**What the exercise asks:** Needed from the entries below: every line that holds the word "feature".
*** Opening Task input ***
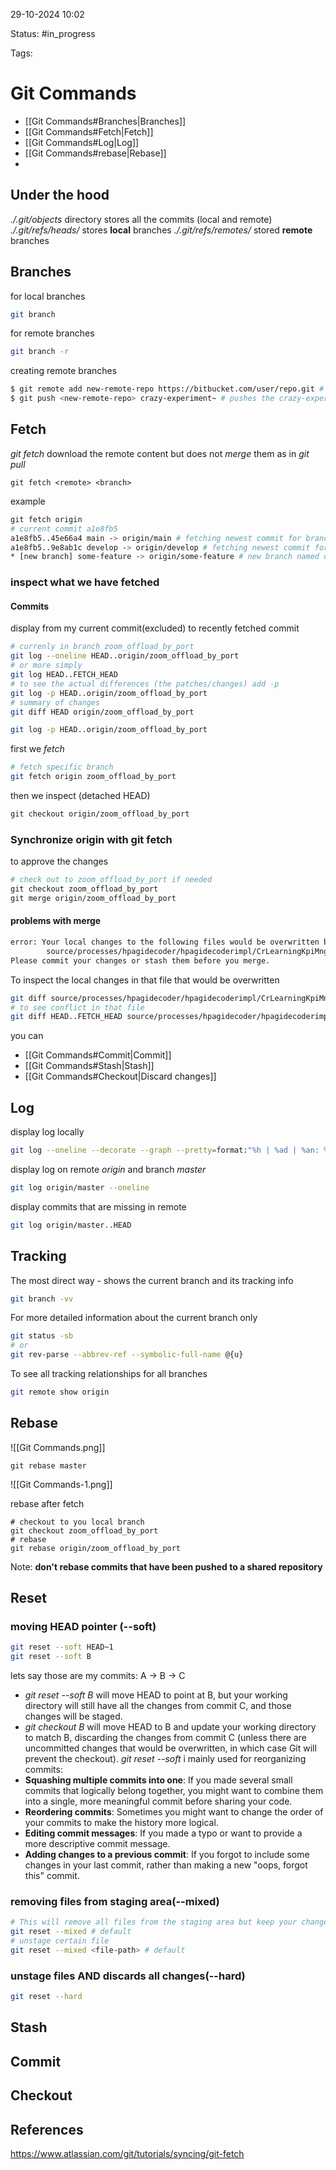 	

29-10-2024 10:02

Status: #in_progress

Tags:

# Git Commands

- [[Git Commands#Branches|Branches]]
- [[Git Commands#Fetch|Fetch]]
- [[Git Commands#Log|Log]]
- [[Git Commands#rebase|Rebase]]
- 

## Under the hood
*./.git/objects* directory stores all the commits (local and remote)
*./.git/refs/heads/* stores **local** branches
*./.git/refs/remotes/* stored **remote** branches
## Branches

for local branches
``` bash
git branch
```
for remote branches
``` bash
git branch -r
```
creating remote branches
``` bash
$ git remote add new-remote-repo https://bitbucket.com/user/repo.git # Add remote repo to local repo config 
$ git push <new-remote-repo> crazy-experiment~ # pushes the crazy-experiment branch to new-remote-repo
```
## Fetch

*git fetch* download the remote content but does not *merge* them as in *git pull*

```
git fetch <remote> <branch>
```
example
``` bash
git fetch origin
# current commit a1e8fb5 
a1e8fb5..45e66a4 main -> origin/main # fetching newest commit for branch origin/main 45e66a4
a1e8fb5..9e8ab1c develop -> origin/develop # fetching newest commit for branch origin/develop 9e8ab1c
* [new branch] some-feature -> origin/some-feature # new branch named origin/some-feature
```
### inspect what we have fetched
#### Commits
display from my current commit(excluded) to recently fetched commit
``` bash
# currenly in branch zoom_offload_by_port
git log --oneline HEAD..origin/zoom_offload_by_port
# or more simply
git log HEAD..FETCH_HEAD
# to see the actual differences (the patches/changes) add -p
git log -p HEAD..origin/zoom_offload_by_port
# summary of changes
git diff HEAD origin/zoom_offload_by_port
```

``` bash
git log -p HEAD..origin/zoom_offload_by_port
```
first we *fetch* 
``` bash
# fetch specific branch
git fetch origin zoom_offload_by_port 
```
then we inspect (detached HEAD)
``` bash
git checkout origin/zoom_offload_by_port
```
### Synchronize origin with git fetch

to approve the changes
``` bash
# check out to zoom_offload_by_port if needed
git checkout zoom_offload_by_port 
git merge origin/zoom_offload_by_port
```
#### problems with merge
``` bash
error: Your local changes to the following files would be overwritten by merge:
        source/processes/hpagidecoder/hpagidecoderimpl/CrLearningKpiMngr.cpp
Please commit your changes or stash them before you merge.
```
To inspect the local changes in that file that would be overwritten
``` bash
git diff source/processes/hpagidecoder/hpagidecoderimpl/CrLearningKpiMngr.cpp
# to see conflict in that file
git diff HEAD..FETCH_HEAD source/processes/hpagidecoder/hpagidecoderimpl/CrLearningKpiMngr.cpp
```

you can 
- [[Git Commands#Commit|Commit]]
- [[Git Commands#Stash|Stash]]
- [[Git Commands#Checkout|Discard changes]]
## Log

display log locally
``` bash
git log --oneline --decorate --graph --pretty=format:"%h | %ad | %an: %s" --date=short
```

display log on remote *origin* and branch *master*
``` bash
git log origin/master --oneline
```
display commits that are missing in remote
``` bash
git log origin/master..HEAD
```
## Tracking

The most direct way - shows the current branch and its tracking info
``` bash
git branch -vv
```

For more detailed information about the current branch only
``` bash
git status -sb
# or
git rev-parse --abbrev-ref --symbolic-full-name @{u}
```

To see all tracking relationships for all branches
``` bash
git remote show origin
```


## Rebase

![[Git Commands.png]]
``` shell
git rebase master
```
![[Git Commands-1.png]]

rebase after fetch
``` shell
# checkout to you local branch
git checkout zoom_offload_by_port
# rebase
git rebase origin/zoom_offload_by_port
```
Note: **don't rebase commits that have been pushed to a shared repository**

## Reset

### moving HEAD pointer (--soft)
``` bash
git reset --soft HEAD~1
git reset --soft B
```
lets say those are my commits: A → B → C
- *git reset --soft B* will move HEAD to point at B, but your working directory will still have all the changes from commit C, and those changes will be staged.
- *git checkout B* will move HEAD to B and update your working directory to match B, discarding the changes from commit C (unless there are uncommitted changes that would be overwritten, in which case Git will prevent the checkout).
*git reset --soft* i mainly used for reorganizing commits:
- **Squashing multiple commits into one**: If you made several small commits that logically belong together, you might want to combine them into a single, more meaningful commit before sharing your code.
- **Reordering commits**: Sometimes you might want to change the order of your commits to make the history more logical.
- **Editing commit messages**: If you made a typo or want to provide a more descriptive commit message.
- **Adding changes to a previous commit**: If you forgot to include some changes in your last commit, rather than making a new "oops, forgot this" commit.


### removing files from staging area(--mixed)
``` bash
# This will remove all files from the staging area but keep your changes in the working directory
git reset --mixed # default
# unstage certain file
git reset --mixed <file-path> # default
```
### unstage files AND discards all changes(--hard)
``` bash
git reset --hard
```
## Stash

## Commit

## Checkout


## References

https://www.atlassian.com/git/tutorials/syncing/git-fetch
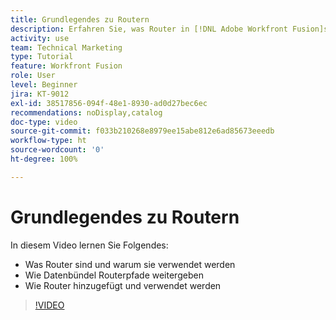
 ```yaml
---
title: Grundlegendes zu Routern
description: Erfahren Sie, was Router in [!DNL Adobe Workfront Fusion]sind und warum sie verwendet werden, wie Datenbündel Routerpfade weitergeben und wie Router hinzugefügt und verwendet werden.
activity: use
team: Technical Marketing
type: Tutorial
feature: Workfront Fusion
role: User
level: Beginner
jira: KT-9012
exl-id: 38517856-094f-48e1-8930-ad0d27bec6ec
recommendations: noDisplay,catalog
doc-type: video
source-git-commit: f033b210268e8979ee15abe812e6ad85673eeedb
workflow-type: ht
source-wordcount: '0'
ht-degree: 100%

---
```


# Grundlegendes zu Routern

In diesem Video lernen Sie Folgendes:

* Was Router sind und warum sie verwendet werden
* Wie Datenbündel Routerpfade weitergeben
* Wie Router hinzugefügt und verwendet werden

>[!VIDEO](https://video.tv.adobe.com/v/335271/?quality=12&learn=on)
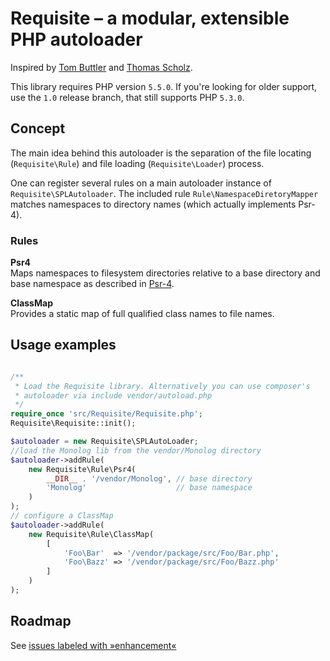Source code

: # Requisite – a modular, extensible PHP autoloader

Inspired by [Tom Buttler](https://r.je/) and [Thomas Scholz](http://toscho.de).

This library requires PHP version `5.5.0`. If you're looking for older support, use the `1.0` release branch,
that still supports PHP `5.3.0`.

## Concept
The main idea behind this autoloader is the separation of the file locating (`Requisite\Rule`) and file loading
(`Requisite\Loader`) process.

One can register several rules on a main autoloader instance of `Requisite\SPLAutoloader`. The included rule
`Rule\NamespaceDiretoryMapper` matches namespaces to directory names (which actually implements Psr-4).

### Rules

**Psr4**  
Maps namespaces to filesystem directories relative to a base directory and base namespace as
described in [Psr-4](http://www.php-fig.org/psr/psr-4/).

**ClassMap**  
Provides a static map of full qualified class names to file names.

## Usage examples

```php

/**
 * Load the Requisite library. Alternatively you can use composer's
 * autoloader via include vendor/autoload.php
 */
require_once 'src/Requisite/Requisite.php';
Requisite\Requisite::init();

$autoloader = new Requisite\SPLAutoLoader;
//load the Monolog lib from the vendor/Monolog directory
$autoloader->addRule(
	new Requisite\Rule\Psr4(
		__DIR__ . '/vendor/Monolog', // base directory
		'Monolog'                    // base namespace
	)
);
// configure a ClassMap
$autoloader->addRule(
	new Requisite\Rule\ClassMap(
		[
			'Foo\Bar'  => '/vendor/package/src/Foo/Bar.php',
			'Foo\Bazz' => '/vendor/package/src/Foo/Bazz.php'
		]
	)
);
```

## Roadmap

 See [issues labeled with »enhancement«](https://github.com/dnaber-de/Requisite/issues?q=is%3Aissue+is%3Aopen+label%3Aenhancement)
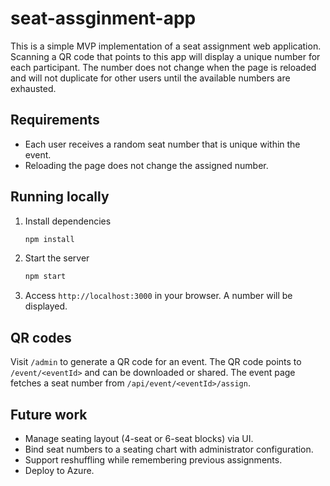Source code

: # seat-assginment-app

This is a simple MVP implementation of a seat assignment web application. Scanning a QR code that points to this app will display a unique number for each participant. The number does not change when the page is reloaded and will not duplicate for other users until the available numbers are exhausted.

## Requirements
- Each user receives a random seat number that is unique within the event.
- Reloading the page does not change the assigned number.

## Running locally
1. Install dependencies
   ```bash
   npm install
   ```
2. Start the server
   ```bash
   npm start
   ```
3. Access `http://localhost:3000` in your browser. A number will be displayed.

## QR codes

Visit `/admin` to generate a QR code for an event. The QR code points to
`/event/<eventId>` and can be downloaded or shared. The event page fetches a
seat number from `/api/event/<eventId>/assign`.

## Future work
- Manage seating layout (4-seat or 6-seat blocks) via UI.
- Bind seat numbers to a seating chart with administrator configuration.
- Support reshuffling while remembering previous assignments.
- Deploy to Azure.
*** Closing Task input ***
**Written solution:**
* [new branch] some-feature -> origin/some-feature # new branch named origin/some-feature
feature: Workfront Fusion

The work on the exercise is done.